This article by Walter Duranty was not included in his book Russsia Reported

These were included with one dated March 31st Berlin

 

 

********

 

BERLIN, March 31, 1933.—The recent executions of 35 high officials in various Soviet agricultural commissariats by the Ogpu involves a story of espionage that rivals the exploits of the famous Eugene Azev, who for many years lived a double life as a trusted leader of a desperate group of revolutionaries and as a spy for the Tsarist police.

The" hero "of the latest romance was Feodor M. Konar, lately vice-commissar for agriculture of the Soviet Union, who as such had access to the meetings and minutes of the Council of Commissars when his chief was absent on leave or business.

In 1920 Konar was expelled from the party on the ground that he was responsible for the failure of the Soviet government established in Polish Galicia during the Soviet-Polish War, but somehow he managed to explain matters and was reinstated. There was some confusion, he said, between him and another man named Polashchuk.

In the following year he went to Moscow to live with his brother. The latter also was a member of the Communist party and specialised in the affairs of the Communist International. Both were supple citizens who displayed particular ability in stepping exactly upon the centre of the " party line." That was an achievement in itself during the troublous years of the intra-party opposition.

Konar specialised in agriculture and steadily advanced in rank and importance, and two years ago he was appointed vice-commissar in charge of state grain collections. Meanwhile, his brother made frequent trips abroad on Communist International business, mainly to neighbouring states.

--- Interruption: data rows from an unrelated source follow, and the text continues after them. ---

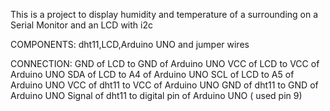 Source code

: This is a project to display  humidity and temperature  of a surrounding on a Serial Monitor and an LCD with i2c

COMPONENTS: dht11,LCD,Arduino UNO and jumper wires

CONNECTION: 
GND  of LCD to GND of Arduino UNO
VCC of LCD to VCC of Arduino UNO
SDA  of LCD to A4 of Arduino UNO
SCL of LCD to A5 of Arduino UNO
VCC of dht11 to VCC of Arduino UNO
GND of dht11 to GND of Arduino UNO
Signal of dht11 to digital pin of Arduino UNO ( used pin 9)
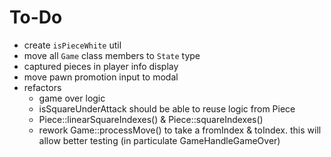 # To-Do

- create `isPieceWhite` util
- move all `Game` class members to `State` type
- captured pieces in player info display
- move pawn promotion input to modal
- refactors
  - game over logic
  - isSquareUnderAttack should be able to reuse logic from Piece
  - Piece::linearSquareIndexes() & Piece::squareIndexes()
  - rework Game::processMove() to take a fromIndex & toIndex. this will allow better testing (in particulate GameHandleGameOver)
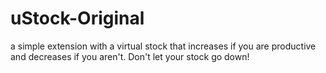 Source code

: # uStock-Original
a simple extension with a virtual stock that increases if you are productive and decreases if you aren't. Don't let your stock go down!
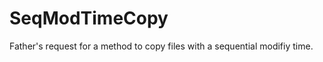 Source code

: SeqModTimeCopy
==============

Father's request for a method to copy files with a sequential modifiy time.
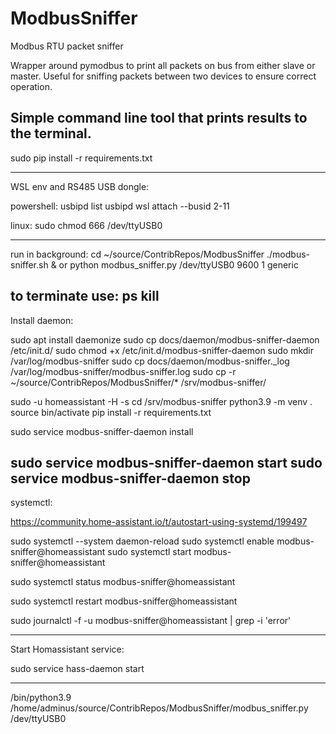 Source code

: # ModbusSniffer
Modbus RTU packet sniffer

Wrapper around pymodbus to print all packets on bus from either slave or master.
Useful for sniffing packets between two devices to ensure correct operation.

Simple command line tool that prints results to the terminal.
----------------------------------------------------
sudo pip install -r requirements.txt    

----------------------------------------------------
WSL env and RS485 USB dongle:

powershell:
usbipd list
usbipd wsl attach --busid 2-11

linux:
sudo chmod 666 /dev/ttyUSB0


-----------------------------------------------------
run in background:
cd ~/source/ContribRepos/ModbusSniffer
./modbus-sniffer.sh &
or
python modbus_sniffer.py /dev/ttyUSB0 9600 1 generic



to terminate use:
ps
kill
-----------------------------------------------------
Install daemon:

sudo apt install daemonize
sudo cp docs/daemon/modbus-sniffer-daemon /etc/init.d/
sudo chmod +x /etc/init.d/modbus-sniffer-daemon
sudo mkdir /var/log/modbus-sniffer
sudo cp docs/daemon/modbus-sniffer._log /var/log/modbus-sniffer/modbus-sniffer.log
sudo cp -r ~/source/ContribRepos/ModbusSniffer/* /srv/modbus-sniffer/

sudo -u homeassistant -H -s
cd /srv/modbus-sniffer
python3.9 -m venv .
source bin/activate
pip install -r requirements.txt

sudo service modbus-sniffer-daemon install

sudo service modbus-sniffer-daemon start
sudo service modbus-sniffer-daemon stop
-----------------------------------------------------
systemctl:

https://community.home-assistant.io/t/autostart-using-systemd/199497

sudo systemctl --system daemon-reload
sudo systemctl enable modbus-sniffer@homeassistant
sudo systemctl start modbus-sniffer@homeassistant

sudo systemctl status modbus-sniffer@homeassistant

sudo systemctl restart modbus-sniffer@homeassistant


sudo journalctl -f -u modbus-sniffer@homeassistant | grep -i 'error'


-------------------------------------------------------

Start Homassistant service:

sudo service hass-daemon start


----------------------------------------------------
/bin/python3.9 /home/adminus/source/ContribRepos/ModbusSniffer/modbus_sniffer.py /dev/ttyUSB0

The apartment of the two men became the centre of the "true blue incorruptibles" of the Kremlin policy, and though most of their friends were men of secondary standing they were on excellent terms with the men of higher rank.

Suddenly, about a month ago, by sheer accident, according to the general belief it was discovered that Konar also was on "excellent terms" with a prominent foreign diplomat—too excellent terms—and an order went out for his arrest.

The story goes that he was indignant when the Ogpu guards summoned him. "It is absurd," he said of the order for his arrest. "I’ll telephone" (to the Ogpu headquarters) "at once." Then they showed him the signature on the warrant, and he buried his head in his hands.

Inquiry and Konar’s own confession brought out that for thirteen years he was a secret agent of a foreign power and that he was, in fact, responsible for the betrayal of the Galician Soviet because he was also Polashchuk.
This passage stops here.